Jestem pelna nadzieji na poprawe pamieci u babci. Napewno napisze jak ida postepy. Jeszcze raz dziekuje I prosze trzymac kciuki 🙂
Marlena napisał(a):
Bardzo się cieszę! Trzymam kciuki mocno!
Klaudia napisał(a):
Pani Marleno jaka dawka wit C przy epilepsji? Tylko wit C czy moze jeszcze mieszanka innych witamin? Nic sie nie stanie gdybym nagle przerwala kuracje?
Marlena napisał(a):
Nie ma określonej dawki, witaminę C zawsze należy brać aż do progu jelitowego. Cierpiący na epilepsję mają zawsze niedobory magnezu, więc na pewno magnez będzie przydatny. Oprócz tego dobre wyniki może dać witamina E. Tutaj masz więcej na ten temat: https://www.doctoryourself.com/epilepsy.html
Kasia napisał(a):
Czy ma Pani jakieś zdanie na temat suplementów z formy Amway?
Marlena napisał(a):
Nie, nie używam. Najczęściej sięgam po suplementy firm takich jak Solgar, Swanson, Puritan’s Pride, Now Foods, Olimp.
Dannka napisał(a):
Witam serdecznie,
Droga Marlenko, czy masz może wiedzę ( na pewno masz, mam wrażenie ,że wiesz prawie wszystko:)) na temat zaleceń lub wskazówek, w jakiej porze dnia powinno się brać określone witaminy , np. magnez,kwas foliowy , Wit. D3 K2MK7,witaminę E, A, witaminy B6, B12, etc? Czytałam ,że nie powinno się brać wszystkich witamin naraz, że wit. D3 najlepiej wchłania się wieczorem, że magnez powinno się brać rankiem.

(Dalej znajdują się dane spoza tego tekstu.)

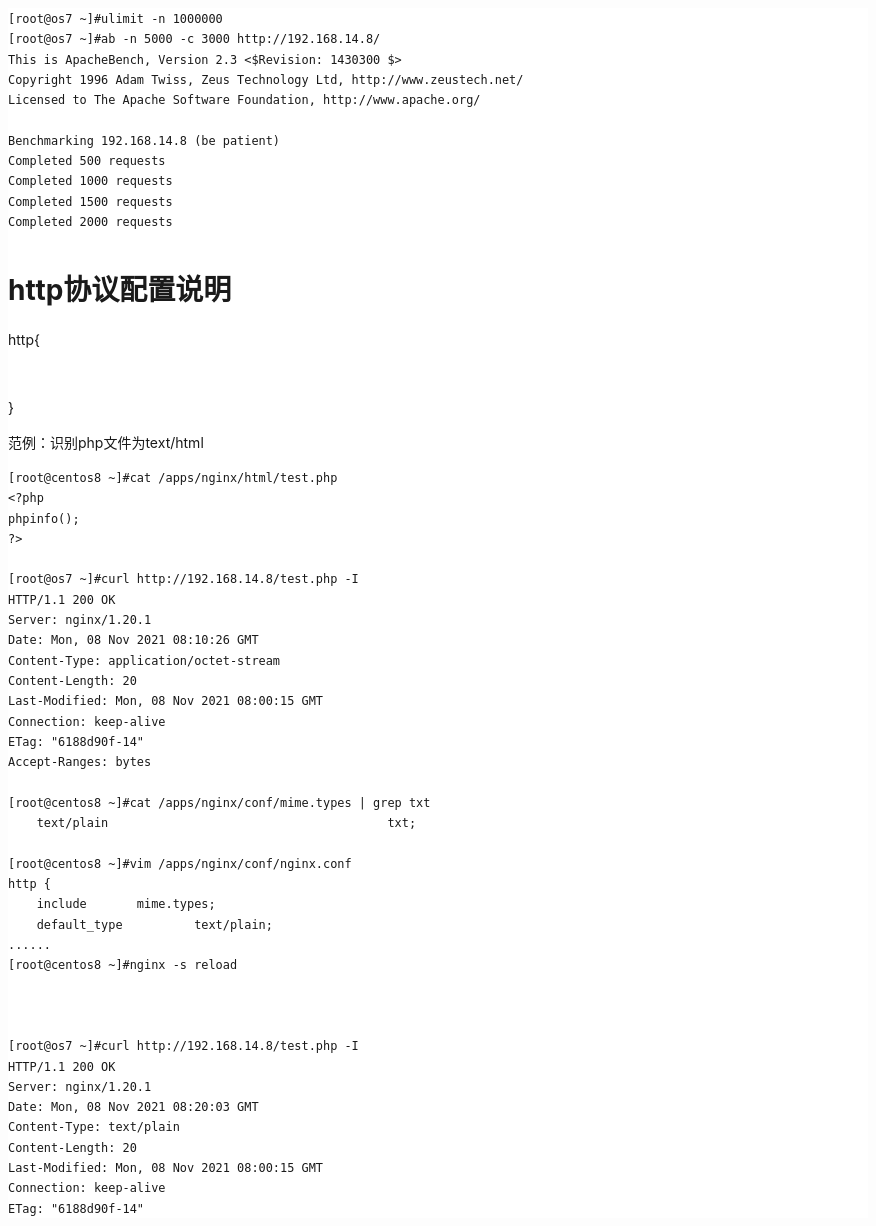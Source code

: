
 ```
[root@os7 ~]#ulimit -n 1000000
[root@os7 ~]#ab -n 5000 -c 3000 http://192.168.14.8/
This is ApacheBench, Version 2.3 <$Revision: 1430300 $>
Copyright 1996 Adam Twiss, Zeus Technology Ltd, http://www.zeustech.net/
Licensed to The Apache Software Foundation, http://www.apache.org/

Benchmarking 192.168.14.8 (be patient)
Completed 500 requests
Completed 1000 requests
Completed 1500 requests
Completed 2000 requests

```

# http协议配置说明

http{

​	

}





范例：识别php文件为text/html

```
[root@centos8 ~]#cat /apps/nginx/html/test.php 
<?php
phpinfo();
?>

[root@os7 ~]#curl http://192.168.14.8/test.php -I
HTTP/1.1 200 OK
Server: nginx/1.20.1
Date: Mon, 08 Nov 2021 08:10:26 GMT
Content-Type: application/octet-stream
Content-Length: 20
Last-Modified: Mon, 08 Nov 2021 08:00:15 GMT
Connection: keep-alive
ETag: "6188d90f-14"
Accept-Ranges: bytes

[root@centos8 ~]#cat /apps/nginx/conf/mime.types | grep txt
    text/plain                                       txt;
    
[root@centos8 ~]#vim /apps/nginx/conf/nginx.conf
http {
    include       mime.types;    
    default_type          text/plain;
......
[root@centos8 ~]#nginx -s reload



[root@os7 ~]#curl http://192.168.14.8/test.php -I
HTTP/1.1 200 OK
Server: nginx/1.20.1
Date: Mon, 08 Nov 2021 08:20:03 GMT
Content-Type: text/plain
Content-Length: 20
Last-Modified: Mon, 08 Nov 2021 08:00:15 GMT
Connection: keep-alive
ETag: "6188d90f-14"
```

Pozdrawiam serdecznie jak zwykle dziekuję:)
Marlena napisał(a):
Brałam udział w seminarium u dr Saula i padło takie pytanie. Odpowiedź brzmiała: nie ma znaczenia pora dnia (tzn. nie mamy wystarczających badań, które mogłyby na to wskazywać, że jedna witamina lepiej się wchłania wieczorem a inna rano). Jedynie jest sugestia aby przyjmować je razem z posiłkami – tak jakby stanowiły jego naturalną część, wtedy zostaną podczas procesu trawienia posiłku razem z pokarmem zasymilowane.
Grażyna napisał(a):
Witam serdecznie
Moze p.Ricie pomocne byłyby wskazania p.Zieby aby zakwasić żołądek
bo po tym ustepowały łuszczyce i alergie.
pozdrawiam
Stanisław napisał(a):
Dzięki Pani Marleno za tak dobre wiadomości.Pozdrawiam..
kamcia napisał(a):
Witam pani Marleno. Chciałabym się pochwalić, że wit b12 w zastrzykać już pomalutku zaczyna działać. Babcia jest bardziej przemyślana i żywa. Nawet odpowiedzi ma takie bardziej trafne. Martwi mnie to, że lekarz przepisał tylko 500 mg, a na 1000 nie chce sie zgodzic bo badanie krwi wykazało wit b12 w normie. Zadne tłumaczenia, ze trzeba sprawdzic płyn mozgowo rdzeniowy nie przekonuja. I moje pytanie brzmi czy w takim razie można drugie 500 mg suplementować przez sluzówkę nosa tak jak radzi dr Saul? Dzieki Pani może uda nam się pomóc babci. Jeszcze raz dziękuję i wyczekuję odp.
Marlena napisał(a):
Bardzo się cieszę z poprawy zdrowia! Można oczywiście suplementować przez śluzówkę.
Marek M napisał(a):
Szanowna Pani Witaminko C
Bardzo sobie cenie Pani odpowiedzi na temat wit.C liposomalnej a szczególnie jej produkcji we własnym zakresie. Potrzeba mi Pani opinii na następujący sposób produkcji wit.C. Mam pod dostatkiem suszonych owoców róży nie dzikiej ale z plantacji /taka róża zawiera w zależności od gatunku 2-3 razy więcej wit.C
a jeden gatunek nawet 5-6 razy czyli z porównywalną ilość z acerolą/. Jak dotychczas zażywaliśmy spore ilości sproszkowanej róży /kilka łyżeczek czyli jak orientacyjnie wyliczyłem możliwe ,że 1000 mg/ ale gdy dowiedzieliśmy się, że nie jest do zbyt duża dawka /nawet jako naturalna/ po lekturze różnych artykułów wzmocniliśmy dawkę w postaci askorbinianu sodu do na początek 30 g do momentu tolerancji. Dawkę zmniejszyliśmy do 15-20 g. Następnie dodaliśmy różę w proszku aby ta mieszanka stała się bardziej przyswajalna. Obecnie z tego artykułu dowiedzieliśmy się, że istnieje forma liposomalna ,prawdopodobnie przyswajalna na poziomie z proszku różanego. Postanowiliśmy w uzupełnieniu róży dodawać taką formę liposomalną ale wcześniej trzeba ja wyprodukować ? Tutaj chcemy zaproponować specyficzny sposób produkcji mieszanki „witamin C”. Produkcja polegałaby na tym, że roztwarzam askorbinian sodu w wodzie i albo spryskuję/rozpylam suszone owoce albo moczę róże w roztworze a następnie wysuszę jak dawniej.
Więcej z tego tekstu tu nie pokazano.